■ Task to complete: Work through the data below and give the number of lines holding "aprendSup", nothing more.

*** Records for this exercise Section Begins ***

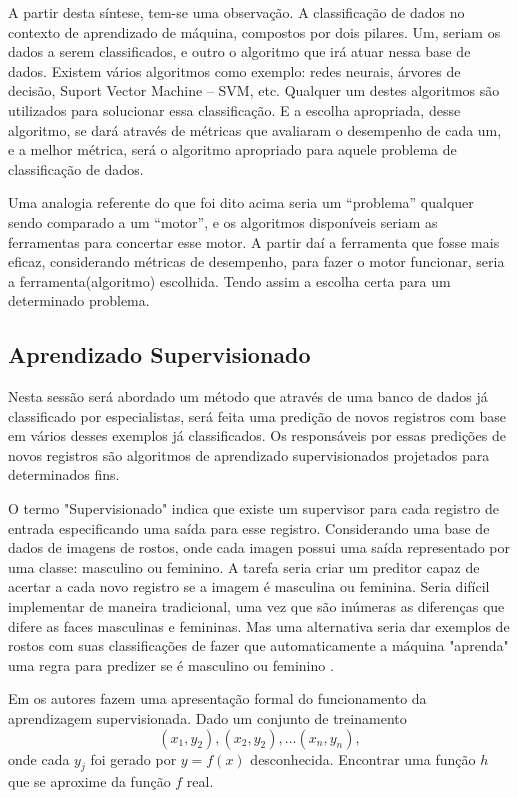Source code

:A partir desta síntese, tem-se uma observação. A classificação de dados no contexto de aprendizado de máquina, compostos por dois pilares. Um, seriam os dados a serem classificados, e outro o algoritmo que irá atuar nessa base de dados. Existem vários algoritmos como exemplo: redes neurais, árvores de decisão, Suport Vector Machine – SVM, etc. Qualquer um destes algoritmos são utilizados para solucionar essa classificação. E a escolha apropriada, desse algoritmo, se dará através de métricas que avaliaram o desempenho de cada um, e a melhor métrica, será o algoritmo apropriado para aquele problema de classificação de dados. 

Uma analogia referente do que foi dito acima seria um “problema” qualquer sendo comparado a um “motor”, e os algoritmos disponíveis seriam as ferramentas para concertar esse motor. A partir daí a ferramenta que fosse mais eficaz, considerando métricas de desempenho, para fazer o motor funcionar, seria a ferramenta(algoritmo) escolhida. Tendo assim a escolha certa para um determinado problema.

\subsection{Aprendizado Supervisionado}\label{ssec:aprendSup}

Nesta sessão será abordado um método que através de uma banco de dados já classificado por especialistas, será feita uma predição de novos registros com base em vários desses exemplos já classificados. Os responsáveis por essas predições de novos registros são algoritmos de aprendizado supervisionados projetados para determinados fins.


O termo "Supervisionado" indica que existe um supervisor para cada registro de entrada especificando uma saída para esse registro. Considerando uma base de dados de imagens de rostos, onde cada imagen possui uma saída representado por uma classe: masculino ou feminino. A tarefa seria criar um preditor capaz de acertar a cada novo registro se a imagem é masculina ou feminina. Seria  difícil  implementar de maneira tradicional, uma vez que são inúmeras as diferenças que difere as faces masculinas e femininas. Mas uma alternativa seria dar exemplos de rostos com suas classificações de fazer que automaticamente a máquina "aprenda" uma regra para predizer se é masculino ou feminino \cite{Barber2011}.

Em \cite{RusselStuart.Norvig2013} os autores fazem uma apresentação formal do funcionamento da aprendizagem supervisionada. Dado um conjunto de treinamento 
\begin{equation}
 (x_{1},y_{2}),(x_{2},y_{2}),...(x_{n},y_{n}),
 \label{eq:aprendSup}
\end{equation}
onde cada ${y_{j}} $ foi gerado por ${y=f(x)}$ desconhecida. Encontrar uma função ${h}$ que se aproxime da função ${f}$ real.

*** Records for this exercise Section Ends ***

■ Task solution: 2